Ciò potrebbe anche spiegare perché i coautori hanno trovato una correlazione tra interventi di conservazione più recenti e risultati positivi per la biodiversità: è probabile che la conservazione diventi più efficace nel tempo. Altre potenziali ragioni di questa correlazione includono un aumento dei finanziamenti e interventi più mirati.

In altri casi in cui l’azione di conservazione non è riuscita a conseguire i benefici mirati alla biodiversità, ne hanno invece beneficiato involontariamente altre specie autoctone

Sarebbe troppo facile perdere ogni senso di ottimismo di fronte al continuo declino della biodiversità – ha affermato Joseph Bull, Professore associato presso il Dipartimento di Biologia dell’Università di Oxford e co-autore dello Studio – Tuttavia, i nostri risultati mostrano chiaramente che c’è spazio per la speranza. Gli interventi di conservazione sono risultati in miglioramento rispetto all’inazione per la maggior parte del tempo; e quando non lo erano, le perdite sono state relativamente limitate“. 

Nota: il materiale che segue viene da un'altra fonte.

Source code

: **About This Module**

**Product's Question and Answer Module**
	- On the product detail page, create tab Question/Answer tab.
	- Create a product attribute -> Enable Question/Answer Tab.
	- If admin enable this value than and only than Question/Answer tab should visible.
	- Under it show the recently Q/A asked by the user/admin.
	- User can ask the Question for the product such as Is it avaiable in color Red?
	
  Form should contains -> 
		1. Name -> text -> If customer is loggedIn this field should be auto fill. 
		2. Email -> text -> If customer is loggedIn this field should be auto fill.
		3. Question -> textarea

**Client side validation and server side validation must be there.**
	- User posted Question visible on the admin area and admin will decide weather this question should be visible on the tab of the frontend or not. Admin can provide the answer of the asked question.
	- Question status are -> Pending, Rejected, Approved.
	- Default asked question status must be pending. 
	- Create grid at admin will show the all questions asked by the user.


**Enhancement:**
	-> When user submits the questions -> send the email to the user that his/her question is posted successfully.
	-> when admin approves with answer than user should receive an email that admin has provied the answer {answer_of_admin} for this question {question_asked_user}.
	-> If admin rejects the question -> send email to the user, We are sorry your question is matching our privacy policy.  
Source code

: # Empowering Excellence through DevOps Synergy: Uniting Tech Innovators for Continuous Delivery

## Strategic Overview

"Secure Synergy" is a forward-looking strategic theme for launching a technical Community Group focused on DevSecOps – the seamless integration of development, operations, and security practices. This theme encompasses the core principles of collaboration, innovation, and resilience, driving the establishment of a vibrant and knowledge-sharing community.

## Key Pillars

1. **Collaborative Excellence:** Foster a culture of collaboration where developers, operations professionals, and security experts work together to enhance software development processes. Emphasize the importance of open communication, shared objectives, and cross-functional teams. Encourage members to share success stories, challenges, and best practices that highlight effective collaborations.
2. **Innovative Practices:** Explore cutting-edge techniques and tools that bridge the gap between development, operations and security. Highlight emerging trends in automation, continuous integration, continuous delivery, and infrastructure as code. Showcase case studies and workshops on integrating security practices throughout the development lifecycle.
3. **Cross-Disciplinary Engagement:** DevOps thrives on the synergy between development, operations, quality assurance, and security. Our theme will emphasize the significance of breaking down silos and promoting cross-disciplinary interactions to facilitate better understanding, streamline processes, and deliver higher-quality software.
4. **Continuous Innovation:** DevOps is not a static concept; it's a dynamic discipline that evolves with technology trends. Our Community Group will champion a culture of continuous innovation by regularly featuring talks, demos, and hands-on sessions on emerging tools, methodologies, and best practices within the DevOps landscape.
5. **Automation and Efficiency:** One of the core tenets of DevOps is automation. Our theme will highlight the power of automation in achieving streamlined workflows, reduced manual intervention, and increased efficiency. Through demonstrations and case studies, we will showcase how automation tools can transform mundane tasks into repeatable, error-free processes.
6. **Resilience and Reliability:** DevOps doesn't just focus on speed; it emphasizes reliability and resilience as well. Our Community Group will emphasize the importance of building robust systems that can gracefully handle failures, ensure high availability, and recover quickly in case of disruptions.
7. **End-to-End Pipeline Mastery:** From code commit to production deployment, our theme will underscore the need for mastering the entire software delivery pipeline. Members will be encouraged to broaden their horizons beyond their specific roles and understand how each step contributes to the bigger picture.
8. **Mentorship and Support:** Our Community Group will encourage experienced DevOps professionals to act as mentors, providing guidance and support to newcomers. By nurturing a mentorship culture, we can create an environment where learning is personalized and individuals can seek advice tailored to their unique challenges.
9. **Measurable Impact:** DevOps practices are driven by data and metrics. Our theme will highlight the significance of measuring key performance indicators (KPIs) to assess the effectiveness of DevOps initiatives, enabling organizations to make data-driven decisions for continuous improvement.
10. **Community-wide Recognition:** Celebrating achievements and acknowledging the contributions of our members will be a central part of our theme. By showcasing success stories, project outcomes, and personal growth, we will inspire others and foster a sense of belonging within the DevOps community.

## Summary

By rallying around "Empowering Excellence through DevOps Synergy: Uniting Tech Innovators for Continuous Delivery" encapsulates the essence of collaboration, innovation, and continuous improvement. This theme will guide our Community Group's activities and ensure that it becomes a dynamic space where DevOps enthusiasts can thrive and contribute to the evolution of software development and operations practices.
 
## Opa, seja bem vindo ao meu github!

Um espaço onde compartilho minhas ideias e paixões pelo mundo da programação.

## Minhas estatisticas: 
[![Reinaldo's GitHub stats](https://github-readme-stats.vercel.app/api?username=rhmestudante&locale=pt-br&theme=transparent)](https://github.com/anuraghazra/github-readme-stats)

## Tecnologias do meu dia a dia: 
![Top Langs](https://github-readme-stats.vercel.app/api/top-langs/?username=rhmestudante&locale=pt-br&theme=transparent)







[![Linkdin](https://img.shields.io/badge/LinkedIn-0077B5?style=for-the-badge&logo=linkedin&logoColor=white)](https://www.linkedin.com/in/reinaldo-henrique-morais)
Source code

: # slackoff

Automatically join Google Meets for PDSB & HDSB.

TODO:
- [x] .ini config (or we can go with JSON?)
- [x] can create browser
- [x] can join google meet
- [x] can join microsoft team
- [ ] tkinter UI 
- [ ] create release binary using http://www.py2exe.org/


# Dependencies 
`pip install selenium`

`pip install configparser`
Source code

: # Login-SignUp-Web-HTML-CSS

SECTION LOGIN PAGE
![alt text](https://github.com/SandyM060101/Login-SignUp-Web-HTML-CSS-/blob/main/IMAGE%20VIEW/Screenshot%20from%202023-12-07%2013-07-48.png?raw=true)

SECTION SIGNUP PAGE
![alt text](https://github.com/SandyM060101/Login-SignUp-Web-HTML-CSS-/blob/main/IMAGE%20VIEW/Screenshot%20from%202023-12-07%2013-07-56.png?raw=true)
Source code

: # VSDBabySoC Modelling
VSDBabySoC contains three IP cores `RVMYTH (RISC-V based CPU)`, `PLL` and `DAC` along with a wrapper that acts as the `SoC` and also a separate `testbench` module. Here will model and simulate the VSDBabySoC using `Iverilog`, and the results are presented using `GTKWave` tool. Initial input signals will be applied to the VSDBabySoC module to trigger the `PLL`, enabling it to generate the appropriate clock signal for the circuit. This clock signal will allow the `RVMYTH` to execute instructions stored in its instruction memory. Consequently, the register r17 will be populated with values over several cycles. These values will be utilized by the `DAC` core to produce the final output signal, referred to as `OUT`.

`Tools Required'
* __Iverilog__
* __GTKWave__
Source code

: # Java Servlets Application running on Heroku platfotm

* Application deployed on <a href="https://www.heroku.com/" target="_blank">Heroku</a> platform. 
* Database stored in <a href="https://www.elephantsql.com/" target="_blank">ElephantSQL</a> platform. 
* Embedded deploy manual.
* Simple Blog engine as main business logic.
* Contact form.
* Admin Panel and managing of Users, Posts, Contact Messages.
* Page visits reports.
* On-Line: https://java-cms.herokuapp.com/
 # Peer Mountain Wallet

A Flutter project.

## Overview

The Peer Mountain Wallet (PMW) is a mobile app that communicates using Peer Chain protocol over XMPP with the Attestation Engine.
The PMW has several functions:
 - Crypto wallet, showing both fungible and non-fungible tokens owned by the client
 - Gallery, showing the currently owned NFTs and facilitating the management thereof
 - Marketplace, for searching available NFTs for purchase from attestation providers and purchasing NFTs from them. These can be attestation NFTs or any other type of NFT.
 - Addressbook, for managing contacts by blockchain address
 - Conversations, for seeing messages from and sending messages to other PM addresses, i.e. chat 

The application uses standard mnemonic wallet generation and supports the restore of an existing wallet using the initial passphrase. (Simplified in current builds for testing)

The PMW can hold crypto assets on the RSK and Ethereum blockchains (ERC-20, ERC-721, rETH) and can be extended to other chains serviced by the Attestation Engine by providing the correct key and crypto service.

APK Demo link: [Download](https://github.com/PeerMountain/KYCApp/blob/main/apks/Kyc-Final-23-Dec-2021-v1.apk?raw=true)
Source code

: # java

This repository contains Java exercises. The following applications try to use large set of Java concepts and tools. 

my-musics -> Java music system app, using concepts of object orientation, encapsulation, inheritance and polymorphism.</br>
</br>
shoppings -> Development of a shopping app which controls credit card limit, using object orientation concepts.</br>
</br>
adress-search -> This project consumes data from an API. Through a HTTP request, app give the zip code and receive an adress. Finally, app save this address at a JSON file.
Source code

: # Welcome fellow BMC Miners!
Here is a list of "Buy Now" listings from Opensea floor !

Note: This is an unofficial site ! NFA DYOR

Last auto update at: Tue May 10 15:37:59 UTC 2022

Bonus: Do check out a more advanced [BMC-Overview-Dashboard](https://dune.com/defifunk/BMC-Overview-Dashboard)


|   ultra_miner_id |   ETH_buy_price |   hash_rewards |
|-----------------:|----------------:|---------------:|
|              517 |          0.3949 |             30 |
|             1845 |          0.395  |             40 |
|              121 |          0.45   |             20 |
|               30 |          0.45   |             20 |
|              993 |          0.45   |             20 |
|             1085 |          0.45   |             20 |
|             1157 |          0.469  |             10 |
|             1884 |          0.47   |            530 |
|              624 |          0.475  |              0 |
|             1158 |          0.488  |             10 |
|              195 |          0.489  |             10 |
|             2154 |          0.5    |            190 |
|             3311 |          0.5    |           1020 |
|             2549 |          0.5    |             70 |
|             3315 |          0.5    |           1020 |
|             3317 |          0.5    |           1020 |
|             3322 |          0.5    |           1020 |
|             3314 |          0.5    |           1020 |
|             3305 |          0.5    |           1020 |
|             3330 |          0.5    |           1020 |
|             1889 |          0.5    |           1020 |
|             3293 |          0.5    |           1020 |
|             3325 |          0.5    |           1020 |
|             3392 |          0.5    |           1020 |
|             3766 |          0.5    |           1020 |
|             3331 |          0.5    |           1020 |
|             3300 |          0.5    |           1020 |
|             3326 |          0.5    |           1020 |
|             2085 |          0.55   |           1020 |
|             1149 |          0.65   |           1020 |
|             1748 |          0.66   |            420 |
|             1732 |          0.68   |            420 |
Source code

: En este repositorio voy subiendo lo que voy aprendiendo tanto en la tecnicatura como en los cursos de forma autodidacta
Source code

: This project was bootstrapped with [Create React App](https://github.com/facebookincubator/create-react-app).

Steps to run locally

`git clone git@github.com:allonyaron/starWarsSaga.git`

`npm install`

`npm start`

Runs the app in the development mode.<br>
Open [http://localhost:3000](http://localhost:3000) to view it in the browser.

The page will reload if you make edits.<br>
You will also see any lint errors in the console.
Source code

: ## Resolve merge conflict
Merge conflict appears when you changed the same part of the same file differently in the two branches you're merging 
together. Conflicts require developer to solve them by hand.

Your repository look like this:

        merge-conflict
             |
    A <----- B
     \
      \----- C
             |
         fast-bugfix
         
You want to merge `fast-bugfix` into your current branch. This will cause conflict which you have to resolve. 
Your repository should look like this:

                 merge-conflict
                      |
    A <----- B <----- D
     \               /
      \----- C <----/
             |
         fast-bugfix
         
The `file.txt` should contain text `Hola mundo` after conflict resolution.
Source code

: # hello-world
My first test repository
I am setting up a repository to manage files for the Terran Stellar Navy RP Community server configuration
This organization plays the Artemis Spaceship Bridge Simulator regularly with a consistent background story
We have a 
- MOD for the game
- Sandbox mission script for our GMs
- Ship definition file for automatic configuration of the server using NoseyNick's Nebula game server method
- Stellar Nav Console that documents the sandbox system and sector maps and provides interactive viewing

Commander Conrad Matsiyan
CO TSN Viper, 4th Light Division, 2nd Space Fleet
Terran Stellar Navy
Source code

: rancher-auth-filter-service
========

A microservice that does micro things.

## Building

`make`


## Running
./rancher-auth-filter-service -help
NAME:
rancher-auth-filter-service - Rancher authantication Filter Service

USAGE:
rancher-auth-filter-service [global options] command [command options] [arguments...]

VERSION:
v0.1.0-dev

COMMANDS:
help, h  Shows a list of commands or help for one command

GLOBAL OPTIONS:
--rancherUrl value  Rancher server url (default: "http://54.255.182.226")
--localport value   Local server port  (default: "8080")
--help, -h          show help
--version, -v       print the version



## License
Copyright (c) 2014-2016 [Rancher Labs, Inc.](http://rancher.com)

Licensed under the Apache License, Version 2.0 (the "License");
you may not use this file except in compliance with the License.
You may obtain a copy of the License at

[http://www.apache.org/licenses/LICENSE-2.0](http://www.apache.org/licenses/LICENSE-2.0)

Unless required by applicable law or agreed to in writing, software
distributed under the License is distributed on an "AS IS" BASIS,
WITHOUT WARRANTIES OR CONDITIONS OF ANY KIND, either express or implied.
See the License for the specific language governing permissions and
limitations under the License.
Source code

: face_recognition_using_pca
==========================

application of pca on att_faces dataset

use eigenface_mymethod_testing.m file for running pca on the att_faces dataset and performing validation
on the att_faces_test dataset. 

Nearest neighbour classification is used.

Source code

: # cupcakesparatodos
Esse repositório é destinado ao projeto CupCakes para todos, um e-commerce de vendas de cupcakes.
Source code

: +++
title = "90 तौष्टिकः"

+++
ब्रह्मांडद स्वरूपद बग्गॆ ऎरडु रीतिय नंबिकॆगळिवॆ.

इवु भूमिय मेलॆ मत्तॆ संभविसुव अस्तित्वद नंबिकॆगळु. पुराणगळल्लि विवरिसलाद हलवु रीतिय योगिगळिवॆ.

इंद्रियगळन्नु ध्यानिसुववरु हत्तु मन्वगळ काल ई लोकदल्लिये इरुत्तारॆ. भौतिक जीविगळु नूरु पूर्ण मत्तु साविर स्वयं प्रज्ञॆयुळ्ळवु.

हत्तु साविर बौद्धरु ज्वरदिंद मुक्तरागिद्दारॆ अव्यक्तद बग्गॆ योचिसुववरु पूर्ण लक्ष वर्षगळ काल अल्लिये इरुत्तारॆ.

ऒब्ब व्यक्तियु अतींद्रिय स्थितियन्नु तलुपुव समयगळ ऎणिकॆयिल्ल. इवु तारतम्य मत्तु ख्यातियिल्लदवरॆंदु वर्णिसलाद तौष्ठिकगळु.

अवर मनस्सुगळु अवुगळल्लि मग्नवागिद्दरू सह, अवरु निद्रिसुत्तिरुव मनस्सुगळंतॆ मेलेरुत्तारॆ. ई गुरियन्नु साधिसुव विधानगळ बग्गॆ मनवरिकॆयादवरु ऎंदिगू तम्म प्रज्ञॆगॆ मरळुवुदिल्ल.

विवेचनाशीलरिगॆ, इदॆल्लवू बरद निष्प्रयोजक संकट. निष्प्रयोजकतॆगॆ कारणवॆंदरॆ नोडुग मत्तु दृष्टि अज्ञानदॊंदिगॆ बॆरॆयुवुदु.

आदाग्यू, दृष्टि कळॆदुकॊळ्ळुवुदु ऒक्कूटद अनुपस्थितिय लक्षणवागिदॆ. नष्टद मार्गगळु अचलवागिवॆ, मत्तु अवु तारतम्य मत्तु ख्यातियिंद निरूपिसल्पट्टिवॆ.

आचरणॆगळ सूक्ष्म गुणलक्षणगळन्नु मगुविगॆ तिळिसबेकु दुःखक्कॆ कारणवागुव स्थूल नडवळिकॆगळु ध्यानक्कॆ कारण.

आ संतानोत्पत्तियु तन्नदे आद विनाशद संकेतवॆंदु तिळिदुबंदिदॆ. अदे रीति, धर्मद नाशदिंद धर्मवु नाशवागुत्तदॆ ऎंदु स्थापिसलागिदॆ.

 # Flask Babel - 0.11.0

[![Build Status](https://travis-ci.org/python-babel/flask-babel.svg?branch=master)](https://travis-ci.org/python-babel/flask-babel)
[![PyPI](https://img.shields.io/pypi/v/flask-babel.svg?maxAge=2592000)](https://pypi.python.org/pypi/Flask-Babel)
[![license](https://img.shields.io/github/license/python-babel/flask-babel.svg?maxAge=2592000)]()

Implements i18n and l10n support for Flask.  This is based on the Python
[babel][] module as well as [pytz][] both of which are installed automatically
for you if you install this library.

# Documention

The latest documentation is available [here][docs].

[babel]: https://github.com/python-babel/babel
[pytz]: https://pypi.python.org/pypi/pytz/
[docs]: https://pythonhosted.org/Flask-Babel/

Nel documento, inoltre, viene sottolineato che occorrono maggiori investimenti specifici nella gestione efficace delle aree protette, che rimangono la pietra angolare di molte azioni di conservazione. Coerentemente con altri studi, in questo si evidenzia come le aree protette funzionino molto bene nel complesso, e che quando la protezione non assolve agli obiettivi, è tipicamente il risultato di una mancanza di gestione efficace e di risorse adeguate. Le aree protette saranno ancora più efficaci nel ridurre la perdita di biodiversità se dispongono di risorse adeguate e sono ben gestite

In copertina: La nascita di coccodrilli cubani nel Santuario riproduttivo della palude i di Zapata nell’agosto 2019 (foto di Robin Moore, Re:wild). Il coccodrillo cubano (Crocodylus rhombifer) è una piccola specie che sopravvive solo a Cuba ed è tra le specie in pericolo critico, secondo la Red List della IUNC.